* WHAT IS BEING ASKED *
Below this line is a set of entries; quote exactly the lines from the line that contains "-Modify files. access" to the line that contains "Event listners run", both lines included.

Dataset items

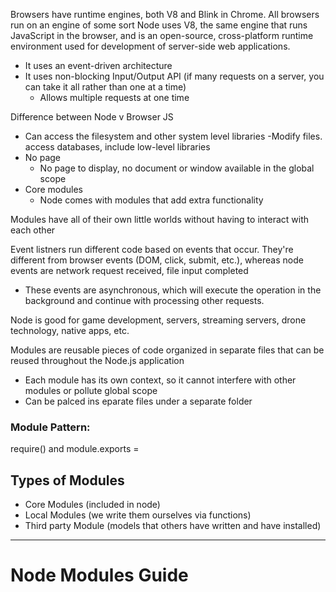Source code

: Browsers have runtime engines, both V8 and Blink in Chrome.
All browsers run on an engine of some sort
Node uses V8, the same engine that runs JavaScript in the browser, and is an open-source, cross-platform runtime environment used for development of server-side web applications.

- It uses an event-driven architecture
- It uses non-blocking Input/Output API (if many requests on a server, you can take it all rather than one at a time)
  - Allows multiple requests at one time

Difference between Node v Browser JS

- Can access the filesystem and other system level libraries
  -Modify files. access databases, include low-level libraries
- No page
  - No page to display, no document or window available in the global scope
- Core modules
  - Node comes with modules that add extra functionality

Modules have all of their own little worlds without having to interact with each other

Event listners run different code based on events that occur. They're different from browser events (DOM, click, submit, etc.), whereas node events are network request received, file input completed

- These events are asynchronous, which will execute the operation in the background and continue with processing other requests.

Node is good for game development, servers, streaming servers, drone technology, native apps, etc.

Modules are reusable pieces of code organized in separate files that can be reused throughout the Node.js application

- Each module has its own context, so it cannot interfere with other modules or pollute global scope
- Can be palced ins eparate files under a separate folder

### Module Pattern:

require() and module.exports =

## Types of Modules

- Core Modules (included in node)
- Local Modules (we write them ourselves via functions)
- Third party Module (models that others have written and have installed)

---

# Node Modules Guide

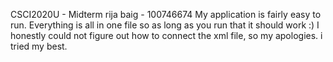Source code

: CSCI2020U - Midterm 
rija baig - 100746674
My application is fairly easy to run. Everything is all
in one file so as long as you run that it should work :)
I honestly could not figure out how to connect the xml file, 
so my apologies. i tried my best. 
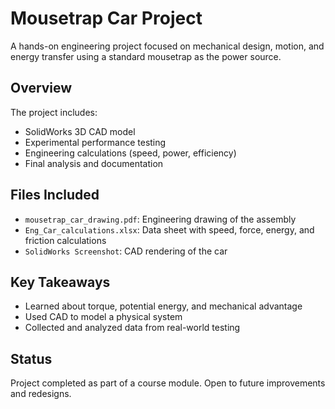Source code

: # Mousetrap Car Project

A hands-on engineering project focused on mechanical design, motion, and energy transfer using a standard mousetrap as the power source.

## Overview

The project includes:
- SolidWorks 3D CAD model
- Experimental performance testing
- Engineering calculations (speed, power, efficiency)
- Final analysis and documentation

## Files Included
- `mousetrap_car_drawing.pdf`: Engineering drawing of the assembly
- `Eng_Car_calculations.xlsx`: Data sheet with speed, force, energy, and friction calculations
- `SolidWorks Screenshot`: CAD rendering of the car

## Key Takeaways
- Learned about torque, potential energy, and mechanical advantage
- Used CAD to model a physical system
- Collected and analyzed data from real-world testing

## Status
Project completed as part of a course module. Open to future improvements and redesigns.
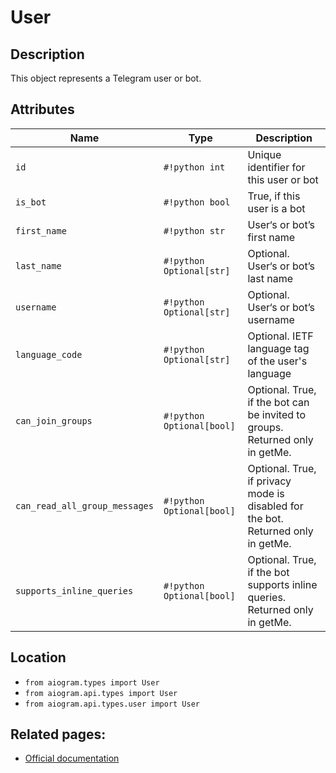 # User

## Description

This object represents a Telegram user or bot.


## Attributes

| Name | Type | Description |
| - | - | - |
| `id` | `#!python int` | Unique identifier for this user or bot |
| `is_bot` | `#!python bool` | True, if this user is a bot |
| `first_name` | `#!python str` | User‘s or bot’s first name |
| `last_name` | `#!python Optional[str]` | Optional. User‘s or bot’s last name |
| `username` | `#!python Optional[str]` | Optional. User‘s or bot’s username |
| `language_code` | `#!python Optional[str]` | Optional. IETF language tag of the user's language |
| `can_join_groups` | `#!python Optional[bool]` | Optional. True, if the bot can be invited to groups. Returned only in getMe. |
| `can_read_all_group_messages` | `#!python Optional[bool]` | Optional. True, if privacy mode is disabled for the bot. Returned only in getMe. |
| `supports_inline_queries` | `#!python Optional[bool]` | Optional. True, if the bot supports inline queries. Returned only in getMe. |



## Location

- `from aiogram.types import User`
- `from aiogram.api.types import User`
- `from aiogram.api.types.user import User`

## Related pages:

- [Official documentation](https://core.telegram.org/bots/api#user)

* ANSWER TO THIS PROBLEM *
  -Modify files. access databases, include low-level libraries
- No page
  - No page to display, no document or window available in the global scope
- Core modules
  - Node comes with modules that add extra functionality

Modules have all of their own little worlds without having to interact with each other

Event listners run different code based on events that occur. They're different from browser events (DOM, click, submit, etc.), whereas node events are network request received, file input completed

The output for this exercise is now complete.